How Do You Care for Yourself?



Two nights ago, I set my kitchen timer for five minutes, sat in a lawn chair on my deck, and stared at the stars.

This was my feeble attempt at self-care, something I'm trying to incorporate into my life. Nearly two weeks ago, someone challenged me to engage in some intentional self-care, in a way that made me feel slightly uncomfortable. I'm surprised at how difficult it was for me to find a way - and make the time - to do this.

When I finally forced myself to sit outside without occupying my hands or my mind, I had to set the timer, or I knew I wouldn't be able to relax. I would have laid there and thought about everything I needed to do, wondering how long I had been sitting there. I would have been too worried that I was "wasting time" sitting there for too long.

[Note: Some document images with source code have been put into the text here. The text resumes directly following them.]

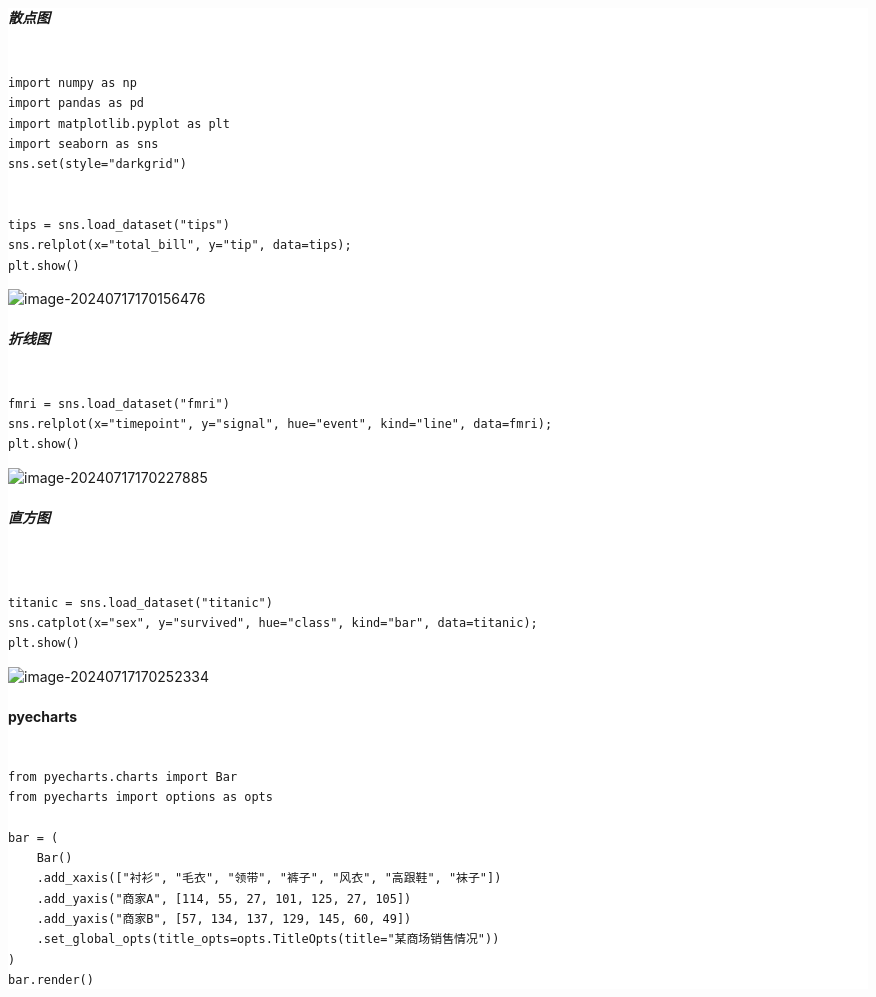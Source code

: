 ##### 散点图

```

import numpy as np
import pandas as pd
import matplotlib.pyplot as plt
import seaborn as sns
sns.set(style="darkgrid")


tips = sns.load_dataset("tips")
sns.relplot(x="total_bill", y="tip", data=tips);
plt.show()
```

![image-20240717170156476](C:\Users\gjy\AppData\Roaming\Typora\typora-user-images\image-20240717170156476.png)

##### 折线图

```

fmri = sns.load_dataset("fmri")
sns.relplot(x="timepoint", y="signal", hue="event", kind="line", data=fmri);
plt.show()
```

![image-20240717170227885](C:\Users\gjy\AppData\Roaming\Typora\typora-user-images\image-20240717170227885.png)

##### 直方图

```


titanic = sns.load_dataset("titanic")
sns.catplot(x="sex", y="survived", hue="class", kind="bar", data=titanic);
plt.show()
```

![image-20240717170252334](C:\Users\gjy\AppData\Roaming\Typora\typora-user-images\image-20240717170252334.png)

#### pyecharts

```

from pyecharts.charts import Bar
from pyecharts import options as opts

bar = (
    Bar()
    .add_xaxis(["衬衫", "毛衣", "领带", "裤子", "风衣", "高跟鞋", "袜子"])
    .add_yaxis("商家A", [114, 55, 27, 101, 125, 27, 105])
    .add_yaxis("商家B", [57, 134, 137, 129, 145, 60, 49])
    .set_global_opts(title_opts=opts.TitleOpts(title="某商场销售情况"))
)
bar.render()
```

So why did I have to be so intentional about relaxing for five minutes? And why was this so difficult for me? The reasons are varied, and I'm probably not even aware of all of them. But I do know that I need to learn to care for myself without feeling guilty. So I took a baby step. And I hope that first five minutes might lead to a healthy habit down the road.

Since I'm writing to an audience of thousands of women leaders, I suspect I'm not alone in struggling with my efforts to care for my own heart and soul. As I'm thinking about how to incorporate this into my life, I'd like to hear your ideas. How do you care for yourself? How have you incorporated self-care as a habit?

Maybe we can learn from one another.

Comments

I'm single, working a full time secular job as well as part time job in my church working with small group leaders. You can imagine that there is very little time in my schedule for self care. I try to incorporate it by using Sundays as a true sabbath. Very little gets done in the way of chores around the house, I visit with friends who refresh me and spend time reading and napping. Of course this only works if I don't schedule meetings on Sunday afternoon!

Dear Amy,
I, too, have a very difficult time to take time out for myself. My friend even bought me a H2O fountain for Christmas, that I have to admit I have used once.... since Christmas!!
I have tried scheduling this time.. to no avail. Why do I have such difficulty to relax for 5-10 minutes?? Sometimes, I am so exhausted, I rest for 10 minutes n' end up falling asleep. This has happened 2 or 3 times.
Any suggestions would be greatly appreciated.
~ Sylvia

I am all about the self-care and have no guilt feelings about it at all. Much like Shari, I am single, work full time in a corporate job, work part time at my church, but as a Worship Arts Director. It's a simple principle of placing the oxygen mask on yourself before you assist others. Just as I can't write a check when there's no money in the bank, I know that I'm no good to others in my life without making sure that my tank is filled. I make sure I have time during the week and occasional Saturdays where I go off the grid and do things that replenish me, like shopping, napping, getting a facial or reading - basically whatever I want. I couldn't function without it.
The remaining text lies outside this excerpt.